4. RELATED PERSON TRANSACTIONS
David, Frederick, Duncan and Robert Smith (collectively, the controlling shareholders) are brothers and hold substantially all of the Class B Common Stock and some of our Class A Common Stock. Since the end of our last fiscal year, we engaged in the following transactions with them and/or entities in which they have substantial interests.
Cunningham Broadcasting Corporation. Concurrently with our initial public offering, we acquired options from trusts established by Carolyn C. Smith, a parent of our controlling shareholders, for the benefit of her grandchildren that will grant us the right to acquire, subject to applicable FCC rules and regulations, 100% of the capital stock of Cunningham. Cunningham is the owner-operator and FCC licensee of: WNUV-TV in Baltimore, Maryland; WRGT-TV in Dayton, Ohio; WVAH-TV in Charleston, West Virginia; WTAT-TV in Charleston, South Carolina; WMYA-TV in Anderson, South Carolina; and WTTE-TV in Columbus, Ohio.
We made payments to Cunningham under the LMA agreements of $4.5 million and $1.7 million for the three months ended March 31, 2010 and 2009, respectively.
For the three months ended March 31, 2010, Cunninghams stations provided us with approximately $22.0 million of total revenue.

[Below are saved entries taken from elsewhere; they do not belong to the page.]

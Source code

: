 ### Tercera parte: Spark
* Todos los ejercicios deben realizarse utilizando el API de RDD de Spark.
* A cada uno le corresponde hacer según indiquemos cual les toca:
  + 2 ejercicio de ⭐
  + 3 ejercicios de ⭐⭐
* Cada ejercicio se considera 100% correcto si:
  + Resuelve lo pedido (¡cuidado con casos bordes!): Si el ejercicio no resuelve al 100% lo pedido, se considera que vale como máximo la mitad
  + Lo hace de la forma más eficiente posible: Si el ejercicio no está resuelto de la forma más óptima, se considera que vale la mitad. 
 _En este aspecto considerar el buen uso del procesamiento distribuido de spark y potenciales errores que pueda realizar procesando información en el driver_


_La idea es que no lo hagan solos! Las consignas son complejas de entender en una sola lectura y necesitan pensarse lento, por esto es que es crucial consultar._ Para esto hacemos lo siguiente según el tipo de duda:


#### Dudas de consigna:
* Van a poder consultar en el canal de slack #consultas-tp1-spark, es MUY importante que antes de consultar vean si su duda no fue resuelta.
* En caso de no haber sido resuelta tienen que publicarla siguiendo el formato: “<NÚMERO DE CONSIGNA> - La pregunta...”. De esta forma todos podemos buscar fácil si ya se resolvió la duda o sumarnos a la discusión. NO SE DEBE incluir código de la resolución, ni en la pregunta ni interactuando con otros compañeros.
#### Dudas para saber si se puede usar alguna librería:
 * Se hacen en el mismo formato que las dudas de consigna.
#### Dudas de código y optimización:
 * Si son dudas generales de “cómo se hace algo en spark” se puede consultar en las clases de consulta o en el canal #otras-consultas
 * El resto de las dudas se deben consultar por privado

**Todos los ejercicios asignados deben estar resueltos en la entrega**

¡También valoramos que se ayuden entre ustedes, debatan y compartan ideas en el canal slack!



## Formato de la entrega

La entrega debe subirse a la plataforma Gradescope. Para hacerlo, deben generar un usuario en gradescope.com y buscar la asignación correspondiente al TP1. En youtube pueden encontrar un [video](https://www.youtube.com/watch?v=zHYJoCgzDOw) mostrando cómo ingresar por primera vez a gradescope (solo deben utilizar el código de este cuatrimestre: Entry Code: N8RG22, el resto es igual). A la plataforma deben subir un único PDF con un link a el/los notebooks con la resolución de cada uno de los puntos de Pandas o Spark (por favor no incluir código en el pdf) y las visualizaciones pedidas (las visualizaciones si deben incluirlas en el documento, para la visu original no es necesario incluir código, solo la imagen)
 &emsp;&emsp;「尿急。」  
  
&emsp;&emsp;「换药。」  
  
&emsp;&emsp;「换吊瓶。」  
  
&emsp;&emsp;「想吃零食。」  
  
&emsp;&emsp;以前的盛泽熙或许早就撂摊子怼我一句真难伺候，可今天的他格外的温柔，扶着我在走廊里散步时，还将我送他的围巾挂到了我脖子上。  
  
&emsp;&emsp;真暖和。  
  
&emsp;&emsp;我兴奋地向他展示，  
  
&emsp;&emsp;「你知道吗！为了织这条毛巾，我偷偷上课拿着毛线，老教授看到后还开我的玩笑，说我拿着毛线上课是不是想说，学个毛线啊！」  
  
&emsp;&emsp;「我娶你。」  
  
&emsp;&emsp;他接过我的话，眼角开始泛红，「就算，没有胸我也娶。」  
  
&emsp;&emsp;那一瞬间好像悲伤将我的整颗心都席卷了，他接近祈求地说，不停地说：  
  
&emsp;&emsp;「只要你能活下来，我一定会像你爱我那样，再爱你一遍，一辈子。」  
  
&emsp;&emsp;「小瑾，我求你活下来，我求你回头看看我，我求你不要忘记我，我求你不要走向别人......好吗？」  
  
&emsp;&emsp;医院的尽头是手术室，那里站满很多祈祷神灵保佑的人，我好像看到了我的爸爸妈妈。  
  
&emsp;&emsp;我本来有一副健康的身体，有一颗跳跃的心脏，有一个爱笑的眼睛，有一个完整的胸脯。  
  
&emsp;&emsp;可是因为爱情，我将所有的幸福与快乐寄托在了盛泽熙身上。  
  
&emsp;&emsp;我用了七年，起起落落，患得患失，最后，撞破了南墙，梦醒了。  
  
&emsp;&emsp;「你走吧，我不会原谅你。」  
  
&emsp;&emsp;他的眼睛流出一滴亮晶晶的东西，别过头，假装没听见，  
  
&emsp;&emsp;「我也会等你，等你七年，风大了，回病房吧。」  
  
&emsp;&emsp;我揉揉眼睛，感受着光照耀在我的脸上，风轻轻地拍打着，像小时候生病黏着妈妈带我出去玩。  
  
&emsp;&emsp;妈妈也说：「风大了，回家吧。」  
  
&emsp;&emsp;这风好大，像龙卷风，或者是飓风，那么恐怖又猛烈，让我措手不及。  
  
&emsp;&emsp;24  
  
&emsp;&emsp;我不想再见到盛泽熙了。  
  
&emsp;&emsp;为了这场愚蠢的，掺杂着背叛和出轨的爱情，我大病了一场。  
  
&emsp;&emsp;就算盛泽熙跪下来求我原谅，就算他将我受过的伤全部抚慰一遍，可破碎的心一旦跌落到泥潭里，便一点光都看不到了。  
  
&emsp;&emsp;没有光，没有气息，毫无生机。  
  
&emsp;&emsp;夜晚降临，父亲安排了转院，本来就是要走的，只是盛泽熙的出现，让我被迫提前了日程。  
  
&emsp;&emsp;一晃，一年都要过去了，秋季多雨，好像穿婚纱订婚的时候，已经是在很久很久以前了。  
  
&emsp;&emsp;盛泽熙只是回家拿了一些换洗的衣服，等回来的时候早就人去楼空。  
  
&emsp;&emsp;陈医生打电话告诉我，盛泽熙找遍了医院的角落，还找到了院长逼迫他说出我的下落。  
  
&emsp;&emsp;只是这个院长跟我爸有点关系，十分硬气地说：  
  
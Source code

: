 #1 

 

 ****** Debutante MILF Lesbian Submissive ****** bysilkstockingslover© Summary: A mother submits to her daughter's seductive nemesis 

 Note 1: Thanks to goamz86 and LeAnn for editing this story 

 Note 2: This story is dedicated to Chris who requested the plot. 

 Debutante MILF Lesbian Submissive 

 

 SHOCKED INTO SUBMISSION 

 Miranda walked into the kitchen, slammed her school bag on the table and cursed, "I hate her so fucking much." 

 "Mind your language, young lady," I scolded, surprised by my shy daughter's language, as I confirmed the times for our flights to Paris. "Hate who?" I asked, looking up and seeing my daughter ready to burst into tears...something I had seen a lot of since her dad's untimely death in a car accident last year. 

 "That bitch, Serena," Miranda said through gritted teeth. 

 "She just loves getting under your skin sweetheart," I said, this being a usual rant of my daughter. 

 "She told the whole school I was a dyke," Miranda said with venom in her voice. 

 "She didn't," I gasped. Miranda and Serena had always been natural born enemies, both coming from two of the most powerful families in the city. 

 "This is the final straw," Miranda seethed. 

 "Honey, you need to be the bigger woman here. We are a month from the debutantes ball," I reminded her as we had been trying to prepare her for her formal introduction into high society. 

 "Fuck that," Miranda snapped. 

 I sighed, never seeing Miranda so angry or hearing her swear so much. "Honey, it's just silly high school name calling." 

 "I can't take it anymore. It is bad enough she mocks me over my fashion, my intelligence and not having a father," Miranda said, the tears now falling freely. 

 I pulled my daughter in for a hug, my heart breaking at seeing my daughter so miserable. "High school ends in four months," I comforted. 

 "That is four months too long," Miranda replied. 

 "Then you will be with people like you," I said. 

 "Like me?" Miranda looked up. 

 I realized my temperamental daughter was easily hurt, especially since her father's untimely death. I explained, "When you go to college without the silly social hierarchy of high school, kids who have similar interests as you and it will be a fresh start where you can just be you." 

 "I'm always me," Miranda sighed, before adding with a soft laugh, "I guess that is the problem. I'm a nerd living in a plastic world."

The financial statements for Cunningham are included in our consolidated financial statements for all periods presented. Our Bank Credit Agreement contains certain cross-default provisions with certain material third-party licensees. As of March 31, 2010, Cunningham was the sole material third-party licensee.
Related Person Leases. Certain assets used by us and our operating subsidiaries are leased from Cunningham Communications, Inc., Keyser Investment Group, Gerstell Development Limited Partnership and Beaver Dam, LLC (entities owned by some or all of the controlling shareholders). Lease payments made to these entities were $1.2 million for each of the three months ended March 31, 2010 and 2009.
Bay TV. In January 1999, we entered into a LMA with Bay Television, Inc. (Bay TV), which owns the television station WTTA-TV in Tampa/St. Petersburg, Florida market. Our controlling shareholders own a substantial portion of the equity of Bay TV. Payments made to Bay TV were $0.4 million and $1.7 million for the three months ended March 31, 2010 and 2009 respectively. We received $0.1 million for each of the three months ended March 31, 2010 and 2009 from Bay TV for certain equipment leases.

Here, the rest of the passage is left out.